Monday, June 11, 2012

Correcting The Harm Global Elites Do

In a brilliantly perceptive piece Chris Hayes wonders why elites are so incompetent. Why they always seemed to create messes of sometimes global proportions behind them. It is due to the tendency of all those in power whether they be left or right wing to leave the mechanics of governing to others.

 Hayes credits Robert Michels,a German social theorist for putting his finger on the mechanism involved.

"At first, he joined the Social Democratic Party, but he ultimately came to view it as too bureaucratic to achieve its stated aims. “Our workers’ organization has become an end in itself,” Michels declared, “a machine which is perfected for its own sake and not for the tasks which it could have performed.”
Any organization must delegate to the few professionals who must run the machine. Sooner or later the professionals become so expert in the machine they cut off conversation with the rest of us and believe that they have the magic solutions to solve complex problems. Meanwhile we cannot understand what they are talking about.

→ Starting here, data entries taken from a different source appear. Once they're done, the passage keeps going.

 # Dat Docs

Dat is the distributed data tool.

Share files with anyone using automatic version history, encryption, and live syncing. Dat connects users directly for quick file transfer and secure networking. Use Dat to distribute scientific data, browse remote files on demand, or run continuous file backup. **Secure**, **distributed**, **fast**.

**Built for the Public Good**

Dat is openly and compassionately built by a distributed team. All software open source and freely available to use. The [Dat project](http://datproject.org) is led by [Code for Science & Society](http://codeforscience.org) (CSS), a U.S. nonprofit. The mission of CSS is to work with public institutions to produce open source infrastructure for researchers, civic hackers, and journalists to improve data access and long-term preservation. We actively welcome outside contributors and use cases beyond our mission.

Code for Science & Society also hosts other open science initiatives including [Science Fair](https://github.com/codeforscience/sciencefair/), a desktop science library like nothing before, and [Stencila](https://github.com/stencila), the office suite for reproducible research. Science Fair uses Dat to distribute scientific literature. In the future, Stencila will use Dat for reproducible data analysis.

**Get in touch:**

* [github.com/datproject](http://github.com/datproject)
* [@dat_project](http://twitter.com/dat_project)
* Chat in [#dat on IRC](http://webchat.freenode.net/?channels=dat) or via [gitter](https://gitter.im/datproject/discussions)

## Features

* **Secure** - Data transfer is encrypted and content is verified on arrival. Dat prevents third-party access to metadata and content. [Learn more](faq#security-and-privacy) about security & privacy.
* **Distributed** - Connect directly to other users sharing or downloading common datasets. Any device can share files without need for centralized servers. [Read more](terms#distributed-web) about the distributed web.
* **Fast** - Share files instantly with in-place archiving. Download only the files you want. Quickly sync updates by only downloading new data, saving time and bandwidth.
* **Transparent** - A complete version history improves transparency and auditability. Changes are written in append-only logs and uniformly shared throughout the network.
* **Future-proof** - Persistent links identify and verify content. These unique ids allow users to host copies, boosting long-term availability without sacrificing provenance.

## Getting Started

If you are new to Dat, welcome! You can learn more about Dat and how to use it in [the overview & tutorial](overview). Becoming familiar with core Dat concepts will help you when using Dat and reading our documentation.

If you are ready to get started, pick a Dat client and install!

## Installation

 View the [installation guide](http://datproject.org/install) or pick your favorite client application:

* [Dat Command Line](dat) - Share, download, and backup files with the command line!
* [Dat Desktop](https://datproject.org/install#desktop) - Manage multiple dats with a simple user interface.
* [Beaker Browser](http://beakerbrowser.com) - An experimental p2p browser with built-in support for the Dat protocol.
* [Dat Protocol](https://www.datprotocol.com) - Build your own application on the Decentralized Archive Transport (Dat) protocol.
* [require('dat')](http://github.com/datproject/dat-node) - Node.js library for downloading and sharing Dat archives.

“Without wishing it,” Michels says, there grows up a great “gulf which divides the leaders from the masses.” The leaders now control the tools with which to manipulate the opinion of the masses and subvert the organization’s democratic process. “Thus the leaders, who were at first no more than the executive organs of the collective, will soon emancipate themselves from the mass and become independent of its control.”All this flows inexorably from the nature of organization itself, Michels concludes, and he calls it “The Iron Law of Oligarchy”: “It is organization which gives birth to the dominion of the elected over the electors, of the mandataries over the mandators, of the delegates over the delegators. Who says organization says oligarchy.”

Within these governing organizations--elite financial, legal and other groups find ways to maintain their power and justify entrance through succeeding in the meritocracy. Intelligence becomes " a vitally necessary characteristic for those with powerful positions. But it isn’t just a celebration of smartness that characterizes the culture of meritocracy. It’s something more pernicious: a Cult of Smartness in which intelligence is the chief virtue, along with a conviction that smartness is rankable and that the hierarchy of intelligence, like the hierarchy of wealth, never plateaus. In a society as stratified as our own, this is a seductive conclusion to reach. Since there are people who make $500,000, $5 million and $5 billion all within the same elite, perhaps there are leaps equal to such orders of magnitude in cognitive ability as well."

Hayes focuses on the way that this cult of intelligence becomes divorced from morality through the example of the one man who was "behind many of the Bush administration’s most disastrous and destructive decisions"  David Addington, counsel and then chief of staff to Dick Cheney.

"Addington was called “Cheney’s Cheney” and “the most powerful man you’ve never heard of.” A former Bush White House lawyer told The New Yorker’s Jane Mayer that the administration’s legal framework for the “war on terror”—from indefinite detention, to torture, to rejection of the 1949 Geneva Accords, to denial of habeas corpus—was “all Addington.” Addington’s defining trait, as portrayed in numerous profiles, is his hard-edged, ideologically focused intelligence. “The boy seemed terribly, terribly bright,” Addington’s high school history teacher told Mayer. “He was scornful of anyone who said anything that was naïve, or less than bright. His sneers were almost palpable.”

And Hayes gives other examples of how the "cult of smartness" ruined the financial industry with such serious consequences for the rest of the world. How to avoid the cult of smartness? How about, as a first step having ordinary people, at the table to ask that simple questions have intelligible answers. Additionally, how about clearer conflict of interest regulations that prevent all the elites thinking that important institutions like government and banks are there for career advantage rather than for a public good. Hayes refers to Janine Wedel's book, the Shadow Elite, about the new global ruling class, who "recalls visiting Eastern Europe after the fall of the Berlin Wall and finding the elites she met there—those at the center of building the new capitalist societies—toting an array of business cards that represented their various roles: one for their job as a member of parliament, another for the start-up business they were running (which was making its money off government contracts), and yet another for the NGO on the board of which they sat. Wedel writes that those “who adapted to the new environment with the most agility and creativity, who tried out novel ways of operating and got away with them, and sometimes were the most ethically challenged, were most rewarded with influence.”